Voyage à Meymac-près-Bordeaux, dans l’incroyable aventure des marchands de vin corréziens

Saviez-vous que l’histoire récente de Meymac en Corrèze est intimement liée à celle de Bordeaux ? Qu’on a même rajouté « près-Bordeaux » au nom de cette petite cité de Haute-Corrèze ? Derrière cette appellation, il y a une folle histoire d’hommes, de vin et de prospérité que l’on vous raconte en cette fin d’été. Récit.

Sur la place du bûcher à Meymac, le Château des Moines Larose envoie ses reflets rosés en cette fin de journée. Ses deux tourelles et leurs statues à l’intérieur semblent dominer la ville depuis la nuit des temps. Pourtant il y a à peine 150 ans, la bâtisse n’était pas là. Tout comme les innombrables maisons de marchands de fin qui ont fait la richesse de la petite ville porte du Plateau de Millevaches à la fin du XIXème siècle. Comment Meymac a-t-elle bâti sa renommée de vin de Bordeaux pourtant à 300 kilomètres d’ici ? On remonte le temps.

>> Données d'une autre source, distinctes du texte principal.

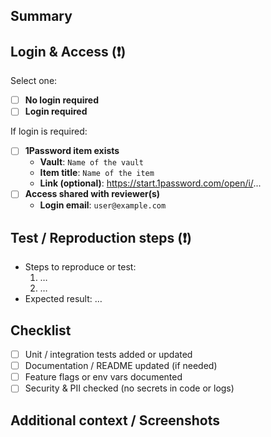 <!--
Please fill in the sections below. Fields marked with ❗ are required.
-->

## Summary
<!-- Short description of the change and its impact -->

## Login & Access (❗)
Select one:
- [ ] **No login required**
- [ ] **Login required**

If login is required:
- [ ] **1Password item exists**  
  - **Vault**: `Name of the vault`  
  - **Item title**: `Name of the item`  
  - **Link (optional)**: https://start.1password.com/open/i/...
- [ ] **Access shared with reviewer(s)**  
  - **Login email**: `user@example.com`

## Test / Reproduction steps (❗)
- Steps to reproduce or test:
  1. …
  2. …
- Expected result: …

## Checklist
- [ ] Unit / integration tests added or updated
- [ ] Documentation / README updated (if needed)
- [ ] Feature flags or env vars documented
- [ ] Security & PII checked (no secrets in code or logs)

## Additional context / Screenshots
<!-- Add screenshots, references, or links if useful -->
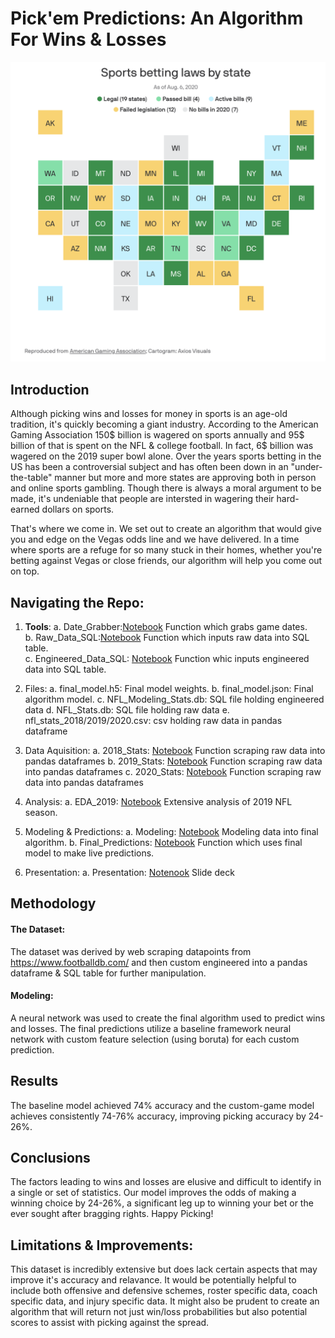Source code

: # Pick'em Predictions: An Algorithm For Wins & Losses
![Sports_Betting](Sports_Betting.jpg)

## Introduction

Although picking wins and losses for money in sports is an age-old tradition, it's quickly becoming a giant industry. According to the American Gaming Association 150$ billion is wagered on sports annually and 95$ billion of that is spent on the NFL & college football. In fact, 6$ billion was wagered on the 2019 super bowl alone. Over the years sports betting in the US has been a controversial subject and has often been down in an "under-the-table" manner but more and more states are approving both in person and online sports gambling. Though there is always a moral argument to be made, it's undeniable that people are intersted in wagering their hard-earned dollars on sports.

That's where we come in. We set out to create an algorithm that would give you and edge on the Vegas odds line and we have delivered. In a time where sports are a refuge for so many stuck in their homes, whether you're betting against Vegas or close friends, our algorithm will help you come out on top.

## Navigating the Repo:

1. **Tools**:
    a. Date_Grabber:[Notebook](https://github.com/carlyf15/Pickem_Predictions/blob/master/Stats_Scraping/Date_Grabber.ipynb) Function which grabs game dates. <br>
    b. Raw_Data_SQL:[Notebook](https://github.com/carlyf15/Pickem_Predictions/blob/master/SQL_Files/Raw_Data_SQL.ipynb) Function which inputs raw data into SQL table. <br>
    c. Engineered_Data_SQL: [Notebook](https://github.com/carlyf15/Pickem_Predictions/blob/master/SQL_Files/Engineered_Data_SQL.ipynb) Function whic inputs engineered data into SQL table. <br>

2. Files:
    a. final_model.h5: Final model weights.
    b. final_model.json: Final algorithm model.
    c. NFL_Modeling_Stats.db: SQL file holding engineered data
    d. NFL_Stats.db: SQL file holding raw data
    e. nfl_stats_2018/2019/2020.csv: csv holding raw data in pandas dataframe

4. Data Aquisition:
    a. 2018_Stats: [Notebook](https://github.com/carlyf15/Pickem_Predictions/blob/master/2018_Stats.ipynb) Function scraping raw data into pandas dataframes
    b. 2019_Stats: [Notebook](https://github.com/carlyf15/Pickem_Predictions/blob/master/2019_Stats.ipynb) Function scraping raw data into pandas dataframes
    c. 2020_Stats: [Notebook](https://github.com/carlyf15/Pickem_Predictions/blob/master/2020_Stats.ipynb) Function scraping raw data into pandas dataframes

3. Analysis:
    a. EDA_2019: [Notebook](https://github.com/carlyf15/Pickem_Predictions/blob/master/EDA_2019.ipynb) Extensive analysis of 2019 NFL season.

4. Modeling & Predictions:
    a. Modeling: [Notebook](https://github.com/carlyf15/Pickem_Predictions/blob/master/Modeling.ipynb) Modeling data into final algorithm.
    b. Final_Predictions: [Notebook](https://github.com/carlyf15/Pickem_Predictions/blob/master/Final_Predictions.ipynb) Function which uses final model to make live predictions.

5. Presentation:
    a. Presentation: [Notenook](https://github.com/carlyf15/Pickem_Predictions/blob/master/presentation.pdf) Slide deck

## Methodology

#### The Dataset:

The dataset was derived by web scraping datapoints from https://www.footballdb.com/ and then custom engineered into a pandas dataframe & SQL table for further manipulation.

#### Modeling:

A neural network was used to create the final algorithm used to predict wins and losses. The final predictions utilize a baseline framework neural network with custom feature selection (using boruta) for each custom prediction.

## Results

The baseline model achieved 74% accuracy and the custom-game model achieves consistently 74-76% accuracy, improving picking accuracy by 24-26%.

## Conclusions

The factors leading to wins and losses are elusive and difficult to identify in a single or set of statistics. Our model improves the odds of making a winning choice by 24-26%, a significant leg up to winning your bet or the ever sought after bragging rights. Happy Picking!

## Limitations & Improvements:

This dataset is incredibly extensive but does lack certain aspects that may improve it's accuracy and relavance. It would be potentially helpful to include both offensive and defensive schemes, roster specific data, coach specific data, and injury specific data. It might also be prudent to create an algorithm that will return not just win/loss probabilities but also potential scores to assist with picking against the spread.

Le château des Moines Larose sur la place du bûcher à Meymac abrite aujourd’hui le tiers-lieu « AuBeauMillieu » © Brice Milbergue

1868. Les hivers sont rudes sur le Plateau de Millevaches. À cette époque, bon nombre de paysans quittent les terres peu nourricières de la Haute-Corrèze pour aller gagner leur vie ailleurs. Jean Gaye-Bordas, un Meymacois qui ne sait ni lire ni écrire est de ceux-là. Depuis quelques années, l’homme vend des objets – notamment des parapluies – à Bordeaux. En observant qu’un greffier de Pauillac expédie du vin jusqu’à Lille, l’idée lui vient de créer un nouveau métier : colporteur de vin.

S’il ne sait pas écrire, le paysan corrézien sait parler et avait même un certain « bagout ». Jean Gaye-Bordas part dans le nord de la France et en Belgique avec un carnet de notes en poche. Là-haut, celui qu’on appelle aussi « Barlet », pour « petit tonneau », commence un porte-à-porte qui fera sa richesse. Le malin dit être un vigneron qui écoule son stock. Sur un bout de papier, il fait écrire leurs noms aux clients, fait expédier les commandes et encaisse le prix de vente lors du voyage suivant, six mois plus tard. S’il ne fait pas déguster son vin, Jean-Gaye Bordas vante plutôt son appellation (inventée de toute pièce !) : Meymac-près-Bordeaux.

Pour les Belges ou les Lillois, Meymac semble à côté de Bordeaux, l’histoire tient la route. Meymac-près-Bordeaux, nombre de Corréziens voyant le commerce et le mensonge fonctionner vont s’en emparer. Marcel Parinaud, président de l’association Meymac-près-Bordeaux, connaît mieux que personne cette folle épopée. « J’avais un grand-père, un oncle puis de nombreux cousins qui ont été négociants en vin toute leur vie », explique l’auteur qui a notamment écrit Meymac-près-Bordeaux, de la bruyère à la vigne.

Plaque hommage à Jean Gaye-Bordas, inventeur du métier de colporteur de vins et de la vente à crédit © DR

Jusqu’à 400 marchands de vin

Il reprend : « Il y a eu jusqu’à 400 paysans qui partaient, un peu au printemps et à l’automne, vendre du vin de Meymac-près-Bordeaux. » De grandes familles meymacoises font fortune et vont, tout comme Jean-Gaye Bordas, acheter des vignobles et des chais à Libourne et à Bordeaux. Parmi elles, citons notamment les Pécresse à Pauillac, les Moueix, propriétaire encore aujourd’hui de Taillefer à Pomerol et Petrus… Les descendants perpétuent encore aujourd’hui l’activité. L’aventure migratoire est née.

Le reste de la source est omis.